-- What you should do --
Copy the lines below exactly, starting with the first and finishing with the one holding "thủ mẫu thiết kế bên trong mã nguồn."; do not copy the pictures.

──────────────────────────────

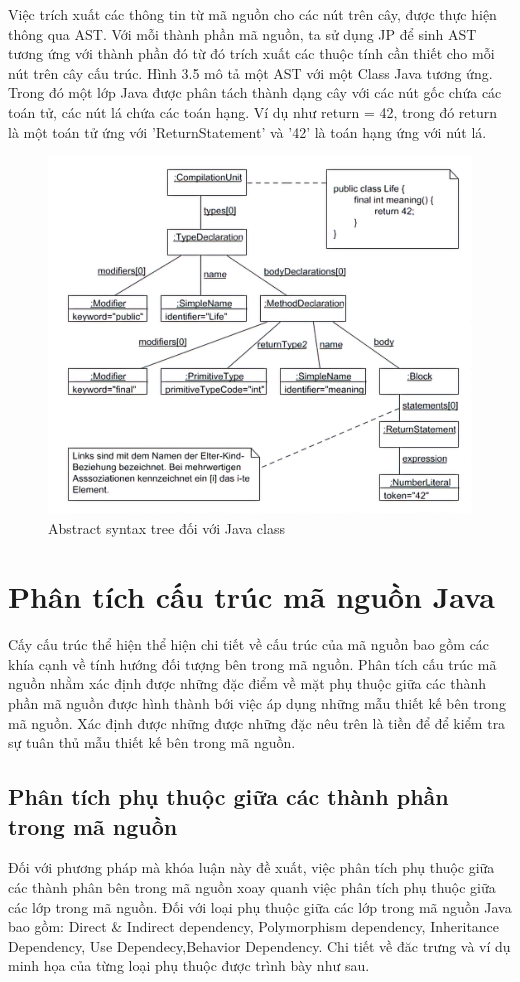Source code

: \documentclass[12pt]{report}
\begin{document}
\noindent Việc trích xuất các thông tin từ mã nguồn cho các nút trên cây, được thực hiện thông qua AST. Với mỗi thành phần mã nguồn, ta sử dụng JP để sinh AST tương ứng với thành phần đó từ đó trích xuất các thuộc tính cần thiết cho mỗi nút trên cây cấu trúc.
Hình 3.5 mô tả một AST với một Class Java tương ứng. Trong đó một lớp Java được phân tách thành dạng cây với các nút gốc chứa các toán tử, các nút lá chứa các toán hạng. Ví dụ như return = 42, trong đó return là một toán tử ứng với 'ReturnStatement' và '42' là toán hạng ứng với nút lá.
\begin{figure}[!htbp]
	\centering
	\includegraphics[scale=1]{images/ast_class_java-boring}
	\caption{Abstract syntax tree đối với Java class}
	\label{fig:ast_for_java_class}
\end{figure}
\newpage
\section{Phân tích cấu trúc mã nguồn Java}
\indent Cấy cấu trúc thể hiện thể hiện chi tiết về cấu trúc của mã nguồn bao gồm các khía cạnh về tính hướng đối tượng bên trong mã nguồn. Phân tích cấu trúc mã nguồn nhằm xác định được những đặc điểm về mặt phụ thuộc giữa các thành phần mã nguồn được hình thành bới việc áp dụng những mẫu thiết kế bên trong mã nguồn. Xác định được những được những đặc nêu trên là tiền để để kiểm tra sự tuân thủ mẫu thiết kế bên trong mã nguồn.
\subsection{Phân tích phụ thuộc giữa các thành phần trong mã nguồn}
Đối với phương pháp mà khóa luận này đề xuất, việc phân tích phụ thuộc giữa các thành phân bên trong mã nguồn xoay quanh việc phân tích phụ thuộc giữa các lớp trong mã nguồn. Đối với loại phụ thuộc giữa các lớp trong mã nguồn Java bao gồm: Direct \& Indirect dependency, Polymorphism dependency, Inheritance Dependency, Use Dependecy,Behavior Dependency. Chi tiết về đăc trưng và ví dụ minh họa của từng loại phụ thuộc được trình bày như sau.
\end{document}
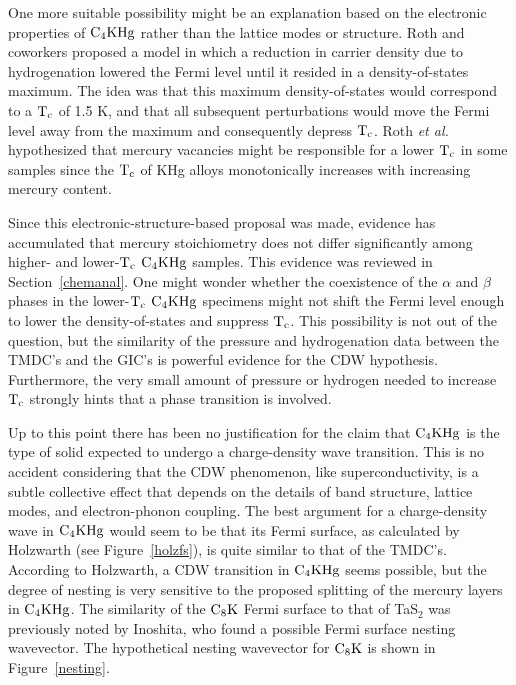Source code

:     One more suitable possibility  might be  an  explanation based   on the
electronic  properties of $\rm  C_4KHg$  rather than the  lattice modes  or
structure.  Roth   and coworkers\cite{H242}  proposed  a model  in  which a
reduction in carrier density  due to hydrogenation lowered the  Fermi level
until it  resided in a density-of-states  maximum.  The idea was  that this
maximum density-of-states would  correspond to a $\rm  T_c$  of 1.5 K,  and
that all subsequent perturbations would move the Fermi level away  from the
maximum and   consequently  depress   $\rm T_c$.   Roth  {\em    et  al.\/}
hypothesized that mercury vacancies might be  responsible for  a lower $\rm
T_c$ in some samples   since the $\rm T_c$   of  KHg alloys   monotonically
increases with increasing mercury content.\cite{roberts76}

        Since  this electronic-structure-based proposal  was made, evidence
has accumulated that mercury stoichiometry  does not  differ  significantly
among higher- and lower-$\rm T_c$ $\rm C_4KHg$ samples.  This evidence was reviewed
in Section~\ref{chemanal}.  One might wonder whether the coexistence of the
$\alpha$ and  $\beta$ phases in  the lower-$\rm T_c$ $\rm C_4KHg$ specimens
might not shift the Fermi level  enough to  lower the density-of-states and
suppress $\rm T_c$.   This possibility is not  out of the question, but the
similarity of the pressure and  hydrogenation data between  the  TMDC's and
the GIC's is  powerful  evidence for the  CDW hypothesis.  Furthermore,  the
very small  amount of  pressure  or hydrogen needed  to  increase $\rm T_c$
strongly hints that a phase transition is involved.

        Up to this point there has been no justification for the claim that
$\rm C_4KHg$ is the type of solid expected to undergo a charge-density wave
transition.  This is no accident  considering that the CDW phenomenon, like
superconductivity, is  a subtle   collective  effect that  depends on   the
details of  band structure,  lattice  modes,  and electron-phonon coupling.
The best argument for a charge-density wave in  $\rm C_4KHg$ would  seem to
be  that its  Fermi  surface, as  calculated by Holzwarth\cite{holzwarth88}
(see  Figure~\ref{holzfs}),  is  quite   similar to  that of   the  TMDC's.
According to  Holzwarth,  a CDW transition in  $\rm C_4KHg$ seems possible,
but    the   degree  of  nesting   is   very   sensitive to  the   proposed
splitting\cite{elmakrini80}    of      the  mercury    layers    in    $\rm
C_4KHg$.\cite{holzwarth88a} The similarity  of the $\rm C_8K$ Fermi surface
to that of  TaS$_2$ was  previously noted by Inoshita,\cite{inoshita77} who
found  a possible  Fermi   surface nesting  wavevector.   The  hypothetical
nesting wavevector for $\rm C_8K$ is shown in Figure~\ref{nesting}.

──────────────────────────────

-- Answer for the task --
Source code

: \documentclass[12pt]{report}
\begin{document}
\noindent Việc trích xuất các thông tin từ mã nguồn cho các nút trên cây, được thực hiện thông qua AST. Với mỗi thành phần mã nguồn, ta sử dụng JP để sinh AST tương ứng với thành phần đó từ đó trích xuất các thuộc tính cần thiết cho mỗi nút trên cây cấu trúc.
Hình 3.5 mô tả một AST với một Class Java tương ứng. Trong đó một lớp Java được phân tách thành dạng cây với các nút gốc chứa các toán tử, các nút lá chứa các toán hạng. Ví dụ như return = 42, trong đó return là một toán tử ứng với 'ReturnStatement' và '42' là toán hạng ứng với nút lá.
\begin{figure}[!htbp]
	\centering
	\includegraphics[scale=1]{images/ast_class_java-boring}
	\caption{Abstract syntax tree đối với Java class}
	\label{fig:ast_for_java_class}
\end{figure}
\newpage
\section{Phân tích cấu trúc mã nguồn Java}
\indent Cấy cấu trúc thể hiện thể hiện chi tiết về cấu trúc của mã nguồn bao gồm các khía cạnh về tính hướng đối tượng bên trong mã nguồn. Phân tích cấu trúc mã nguồn nhằm xác định được những đặc điểm về mặt phụ thuộc giữa các thành phần mã nguồn được hình thành bới việc áp dụng những mẫu thiết kế bên trong mã nguồn. Xác định được những được những đặc nêu trên là tiền để để kiểm tra sự tuân thủ mẫu thiết kế bên trong mã nguồn.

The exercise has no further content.